Quote from Cornell Labs “All About Birds” https://www.allaboutbirds.org/guide/American_Robin/

7+ Wood ducks leaving Sunday AM

It’s hard to count busy ducklings mixed with sleepy ones underneath, but watching the playback I did clearly see at least 7. I also saw the one hooded merganser egg that’s in the nest: it has not hatched (yet).

That’s not many given that she has 22 eggs but is kind of what I expected. As I’ve mentioned, this mom duck hasn’t exhibited the typical incubating skill; perhaps this is her first year. Good news: if any do hatch late and are too weak to go tomorrow morning with the rest, I can take them to the Wildlife Rehabilitation Center; they are accepting wild ducklings.

Three cameras are online and I hope you can join the text chat session too. You’ll find that via the cameras page after I activate the chat early on Sunday. (Reload/refresh your screen if you don’t see it.)

Here’s a page about what to expect on Jump Day.

As always, use the “View Live Cameras” button at birdsgv.com to watch.

East nest box hatching now

Ducklings are visible in the East nest. Looking at playback, the first one appeared about 9:00 CDT. They will jump from the nest box tomorrow (Sunday) morning.

I plan to have 3 cameras online tomorrow: inside, outside the nestbox, and down in the creek just above water level. Also the chat service (text, not voice) will be active tomorrow so we can enjoy comments and Q&A.

For all of these, use the “Live Cameras” button at the birdsgv.com web site.

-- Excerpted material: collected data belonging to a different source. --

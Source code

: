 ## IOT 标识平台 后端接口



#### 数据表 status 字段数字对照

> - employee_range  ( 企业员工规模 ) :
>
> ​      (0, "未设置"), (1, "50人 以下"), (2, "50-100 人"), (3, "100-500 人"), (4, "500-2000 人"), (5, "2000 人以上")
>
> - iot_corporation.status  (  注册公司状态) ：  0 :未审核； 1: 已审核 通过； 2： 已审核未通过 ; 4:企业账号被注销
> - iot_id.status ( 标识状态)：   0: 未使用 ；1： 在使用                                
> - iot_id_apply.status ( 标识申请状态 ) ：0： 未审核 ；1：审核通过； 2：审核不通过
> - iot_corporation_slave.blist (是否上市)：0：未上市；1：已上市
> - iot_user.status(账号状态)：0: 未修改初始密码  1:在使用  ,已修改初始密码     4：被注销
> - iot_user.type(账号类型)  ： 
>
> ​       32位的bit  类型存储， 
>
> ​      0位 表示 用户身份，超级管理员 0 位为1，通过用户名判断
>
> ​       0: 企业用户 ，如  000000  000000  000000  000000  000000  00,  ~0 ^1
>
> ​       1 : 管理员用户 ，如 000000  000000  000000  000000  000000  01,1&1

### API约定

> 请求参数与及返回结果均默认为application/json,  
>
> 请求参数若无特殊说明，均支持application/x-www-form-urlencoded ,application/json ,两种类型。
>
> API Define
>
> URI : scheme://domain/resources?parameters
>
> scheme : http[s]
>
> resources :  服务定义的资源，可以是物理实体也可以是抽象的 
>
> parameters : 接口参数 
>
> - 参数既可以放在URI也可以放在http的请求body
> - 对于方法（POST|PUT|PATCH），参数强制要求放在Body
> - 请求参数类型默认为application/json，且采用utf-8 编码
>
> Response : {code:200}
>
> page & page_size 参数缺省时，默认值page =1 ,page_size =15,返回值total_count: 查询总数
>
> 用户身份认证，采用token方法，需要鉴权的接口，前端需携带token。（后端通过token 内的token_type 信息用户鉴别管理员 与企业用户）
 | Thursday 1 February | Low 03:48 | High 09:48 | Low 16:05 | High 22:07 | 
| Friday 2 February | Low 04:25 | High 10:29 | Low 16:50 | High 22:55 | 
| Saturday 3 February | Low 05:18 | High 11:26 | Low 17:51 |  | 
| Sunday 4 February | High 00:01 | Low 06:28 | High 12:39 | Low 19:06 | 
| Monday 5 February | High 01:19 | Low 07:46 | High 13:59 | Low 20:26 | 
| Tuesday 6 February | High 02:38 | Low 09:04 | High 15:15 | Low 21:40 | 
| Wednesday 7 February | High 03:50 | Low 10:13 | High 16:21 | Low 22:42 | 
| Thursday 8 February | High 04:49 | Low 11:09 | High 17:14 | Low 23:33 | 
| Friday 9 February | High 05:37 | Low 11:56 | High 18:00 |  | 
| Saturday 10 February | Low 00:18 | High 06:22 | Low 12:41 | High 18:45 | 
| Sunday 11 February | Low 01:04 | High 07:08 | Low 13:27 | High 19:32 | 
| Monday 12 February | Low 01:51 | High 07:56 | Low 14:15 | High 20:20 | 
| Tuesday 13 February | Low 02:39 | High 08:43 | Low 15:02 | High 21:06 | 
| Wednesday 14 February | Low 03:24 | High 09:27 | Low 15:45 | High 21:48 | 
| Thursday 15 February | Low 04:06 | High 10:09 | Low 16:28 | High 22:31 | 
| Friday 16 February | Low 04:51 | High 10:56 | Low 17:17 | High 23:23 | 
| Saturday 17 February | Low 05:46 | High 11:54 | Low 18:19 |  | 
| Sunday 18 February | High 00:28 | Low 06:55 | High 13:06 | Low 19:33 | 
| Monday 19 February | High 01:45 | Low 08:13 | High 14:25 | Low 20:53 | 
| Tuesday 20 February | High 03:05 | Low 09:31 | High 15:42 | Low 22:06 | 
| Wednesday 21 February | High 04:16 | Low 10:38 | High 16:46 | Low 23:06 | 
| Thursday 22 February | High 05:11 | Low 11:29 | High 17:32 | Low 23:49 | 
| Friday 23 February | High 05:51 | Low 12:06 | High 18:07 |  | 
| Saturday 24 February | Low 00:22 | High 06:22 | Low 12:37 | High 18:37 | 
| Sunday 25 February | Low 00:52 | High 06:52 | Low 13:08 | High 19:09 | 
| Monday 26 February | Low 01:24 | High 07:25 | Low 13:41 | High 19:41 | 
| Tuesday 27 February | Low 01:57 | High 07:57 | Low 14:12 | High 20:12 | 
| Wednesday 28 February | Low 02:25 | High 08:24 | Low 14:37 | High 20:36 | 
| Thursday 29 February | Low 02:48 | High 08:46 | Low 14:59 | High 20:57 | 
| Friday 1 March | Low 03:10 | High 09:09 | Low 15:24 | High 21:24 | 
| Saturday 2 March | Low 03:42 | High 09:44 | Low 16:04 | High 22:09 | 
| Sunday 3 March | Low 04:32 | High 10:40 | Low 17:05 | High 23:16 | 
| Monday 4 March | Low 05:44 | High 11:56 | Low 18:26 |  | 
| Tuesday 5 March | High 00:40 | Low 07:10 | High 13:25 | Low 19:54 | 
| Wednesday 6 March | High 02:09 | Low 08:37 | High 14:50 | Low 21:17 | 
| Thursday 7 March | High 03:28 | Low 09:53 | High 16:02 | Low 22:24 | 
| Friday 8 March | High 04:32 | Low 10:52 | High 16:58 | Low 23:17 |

Merganser family on its way

Yesterday at 10:35 the hooded merganser called her ducklings and they quickly left their nest box … except for one. The last duckling couldn’t find the door and kept jumping up against the walls while the rest went downstream. (They go for the light, but with bright light coming in through the opening the other walls can look bright too, especially in a human-built nest box made with flat boards.) The left-behind duckling kept peeping loudly (good job!) and momma duck then brought her entourage back just as the last one finally found the door … and it tumbled down the bank to join the others. We got some footage of this event so a new video is obviously mandatory, coming soon.

There weren’t many people on the chat that I set up at the last minute, but it did work quite well for Q&A and comments. I’ll set it up again (with a better link for joining) for the East nest jump day, also coming soon.

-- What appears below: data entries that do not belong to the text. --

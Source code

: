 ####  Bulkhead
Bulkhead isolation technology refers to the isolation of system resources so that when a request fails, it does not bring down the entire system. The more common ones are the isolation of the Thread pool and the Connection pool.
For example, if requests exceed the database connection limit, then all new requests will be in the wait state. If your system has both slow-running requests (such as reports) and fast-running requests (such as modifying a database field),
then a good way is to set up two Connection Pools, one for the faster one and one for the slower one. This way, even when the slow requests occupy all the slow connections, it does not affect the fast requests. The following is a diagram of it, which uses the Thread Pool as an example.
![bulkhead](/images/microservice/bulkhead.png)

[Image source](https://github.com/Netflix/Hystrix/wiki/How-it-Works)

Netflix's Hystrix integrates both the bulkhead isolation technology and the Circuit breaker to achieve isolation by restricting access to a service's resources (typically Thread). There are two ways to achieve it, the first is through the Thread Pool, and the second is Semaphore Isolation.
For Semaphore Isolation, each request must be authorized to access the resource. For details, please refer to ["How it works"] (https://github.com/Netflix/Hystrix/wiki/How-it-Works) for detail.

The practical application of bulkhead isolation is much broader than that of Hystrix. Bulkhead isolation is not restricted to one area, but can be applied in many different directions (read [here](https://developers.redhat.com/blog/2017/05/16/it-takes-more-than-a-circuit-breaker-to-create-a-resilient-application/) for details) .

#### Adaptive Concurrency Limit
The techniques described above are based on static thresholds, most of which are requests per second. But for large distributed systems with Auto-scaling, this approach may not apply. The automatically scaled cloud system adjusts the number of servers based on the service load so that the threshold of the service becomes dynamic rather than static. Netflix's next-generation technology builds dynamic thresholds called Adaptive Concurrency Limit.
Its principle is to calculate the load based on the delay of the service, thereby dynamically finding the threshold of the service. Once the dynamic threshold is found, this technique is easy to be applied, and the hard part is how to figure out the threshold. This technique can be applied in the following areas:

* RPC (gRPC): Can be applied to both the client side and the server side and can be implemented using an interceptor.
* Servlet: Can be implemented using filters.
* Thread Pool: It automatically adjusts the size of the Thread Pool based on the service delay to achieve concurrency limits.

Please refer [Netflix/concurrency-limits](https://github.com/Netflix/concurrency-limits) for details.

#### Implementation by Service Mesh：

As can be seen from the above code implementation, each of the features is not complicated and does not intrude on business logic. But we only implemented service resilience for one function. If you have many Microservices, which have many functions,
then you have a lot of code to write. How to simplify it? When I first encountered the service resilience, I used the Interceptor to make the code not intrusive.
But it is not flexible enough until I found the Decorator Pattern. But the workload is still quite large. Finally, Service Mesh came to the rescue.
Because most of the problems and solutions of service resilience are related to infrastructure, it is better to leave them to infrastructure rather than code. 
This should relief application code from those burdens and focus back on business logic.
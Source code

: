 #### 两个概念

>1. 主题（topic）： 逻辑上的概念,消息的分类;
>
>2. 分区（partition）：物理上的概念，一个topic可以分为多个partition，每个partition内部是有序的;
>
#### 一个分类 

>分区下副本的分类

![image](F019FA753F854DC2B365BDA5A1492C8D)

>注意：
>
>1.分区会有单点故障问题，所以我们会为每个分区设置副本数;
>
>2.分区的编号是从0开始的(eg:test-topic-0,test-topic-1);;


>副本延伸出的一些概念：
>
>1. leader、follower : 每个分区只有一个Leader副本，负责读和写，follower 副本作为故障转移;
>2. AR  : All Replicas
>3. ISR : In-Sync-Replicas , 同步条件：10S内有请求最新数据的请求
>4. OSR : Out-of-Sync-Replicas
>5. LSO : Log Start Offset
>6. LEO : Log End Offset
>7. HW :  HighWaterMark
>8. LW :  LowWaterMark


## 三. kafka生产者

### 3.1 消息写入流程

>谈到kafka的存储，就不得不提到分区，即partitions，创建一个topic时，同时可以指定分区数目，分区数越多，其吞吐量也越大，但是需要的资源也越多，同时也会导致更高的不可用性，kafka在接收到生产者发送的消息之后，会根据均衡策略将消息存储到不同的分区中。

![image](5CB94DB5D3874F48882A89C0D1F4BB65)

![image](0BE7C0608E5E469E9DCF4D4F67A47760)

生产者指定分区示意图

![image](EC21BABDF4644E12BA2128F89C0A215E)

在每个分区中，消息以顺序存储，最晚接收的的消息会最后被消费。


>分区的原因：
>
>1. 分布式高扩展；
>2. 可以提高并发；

When I checked the East nest yesterday evening none of the eggs were pipped (slightly broken) yet so hatching is still not imminent. This duck has struggled to manage the nest with eggs left uncovered in corners and not much of a down blanket. Whenever I’ve checked, many eggs have been toasty warm but some have been overnight-temperature cold. That may explain the longer-than-expected incubation time.

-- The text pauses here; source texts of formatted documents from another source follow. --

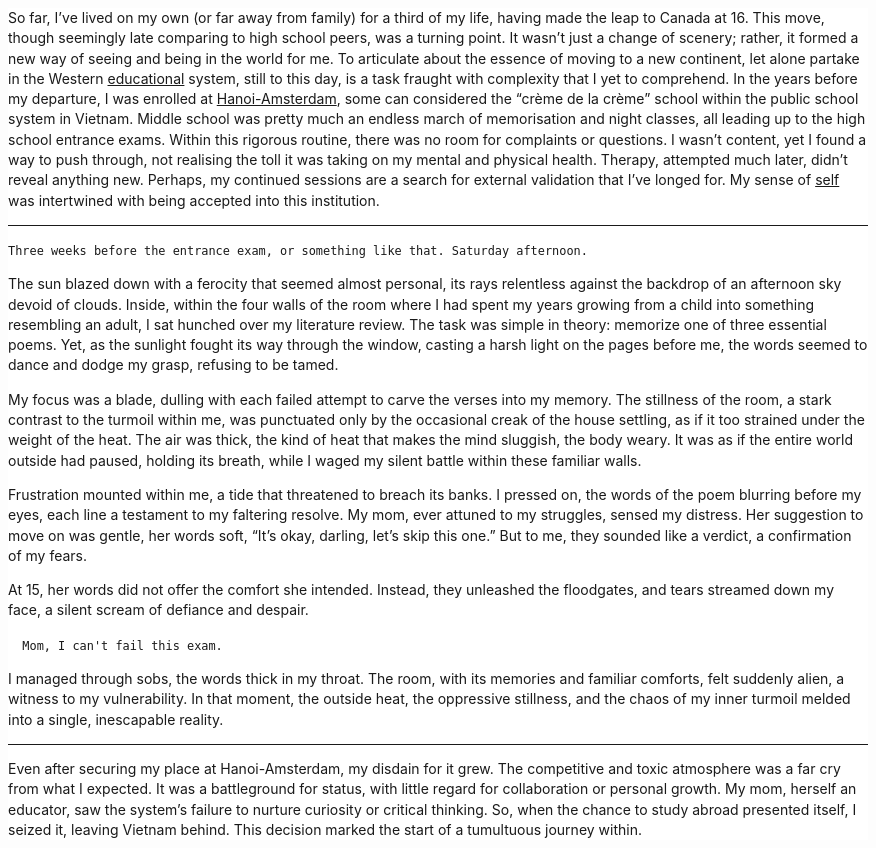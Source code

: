 So far, I’ve lived on my own (or far away from family) for a third of my life, having made the leap to Canada at 16. This move, though seemingly late comparing to high school peers, was a turning point. It wasn’t just a change of scenery; rather, it formed a new way of seeing and being in the world for me. To articulate about the essence of moving to a new continent, let alone partake in the Western [educational](https://aarnphm.xyz/posts/Chaos/../../thoughts/education) system, still to this day, is a task fraught with complexity that I yet to comprehend. In the years before my departure, I was enrolled at [Hanoi-Amsterdam](https://en.wikipedia.org/wiki/Hanoi_%E2%80%93_Amsterdam_High_School), some can considered the “crème de la crème” school within the public school system in Vietnam. Middle school was pretty much an endless march of memorisation and night classes, all leading up to the high school entrance exams. Within this rigorous routine, there was no room for complaints or questions. I wasn’t content, yet I found a way to push through, not realising the toll it was taking on my mental and physical health. Therapy, attempted much later, didn’t reveal anything new. Perhaps, my continued sessions are a search for external validation that I’ve longed for. My sense of [self](https://aarnphm.xyz/posts/Chaos/../../thoughts/Value) was intertwined with being accepted into this institution.

---

```poetry language=fr
Three weeks before the entrance exam, or something like that. Saturday afternoon.
```

The sun blazed down with a ferocity that seemed almost personal, its rays relentless against the backdrop of an afternoon sky devoid of clouds. Inside, within the four walls of the room where I had spent my years growing from a child into something resembling an adult, I sat hunched over my literature review. The task was simple in theory: memorize one of three essential poems. Yet, as the sunlight fought its way through the window, casting a harsh light on the pages before me, the words seemed to dance and dodge my grasp, refusing to be tamed.

My focus was a blade, dulling with each failed attempt to carve the verses into my memory. The stillness of the room, a stark contrast to the turmoil within me, was punctuated only by the occasional creak of the house settling, as if it too strained under the weight of the heat. The air was thick, the kind of heat that makes the mind sluggish, the body weary. It was as if the entire world outside had paused, holding its breath, while I waged my silent battle within these familiar walls.

Frustration mounted within me, a tide that threatened to breach its banks. I pressed on, the words of the poem blurring before my eyes, each line a testament to my faltering resolve. My mom, ever attuned to my struggles, sensed my distress. Her suggestion to move on was gentle, her words soft, “It’s okay, darling, let’s skip this one.” But to me, they sounded like a verdict, a confirmation of my fears.

At 15, her words did not offer the comfort she intended. Instead, they unleashed the floodgates, and tears streamed down my face, a silent scream of defiance and despair.

```poetry language=fr
  Mom, I can't fail this exam.
```

I managed through sobs, the words thick in my throat. The room, with its memories and familiar comforts, felt suddenly alien, a witness to my vulnerability. In that moment, the outside heat, the oppressive stillness, and the chaos of my inner turmoil melded into a single, inescapable reality.

---

Even after securing my place at Hanoi-Amsterdam, my disdain for it grew. The competitive and toxic atmosphere was a far cry from what I expected. It was a battleground for status, with little regard for collaboration or personal growth. My mom, herself an educator, saw the system’s failure to nurture curiosity or critical thinking. So, when the chance to study abroad presented itself, I seized it, leaving Vietnam behind. This decision marked the start of a tumultuous journey within.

The hooded merganser led her ducklings away yesterday.
One of them is a wood duck: dark eye stripe and no “bushy haircut”.
I got it wrong when trying to count rapidly moving ducklings in the nest box yesterday.
The actual total was 11 hooded mergansers and 1 wood duck.

For more about wood duck and hooded merganser blended families, use the “Ducks Info” button on the birdsgv.com web site (scroll down to find it) then choose the “Eggs & Dumping” topic in the heading.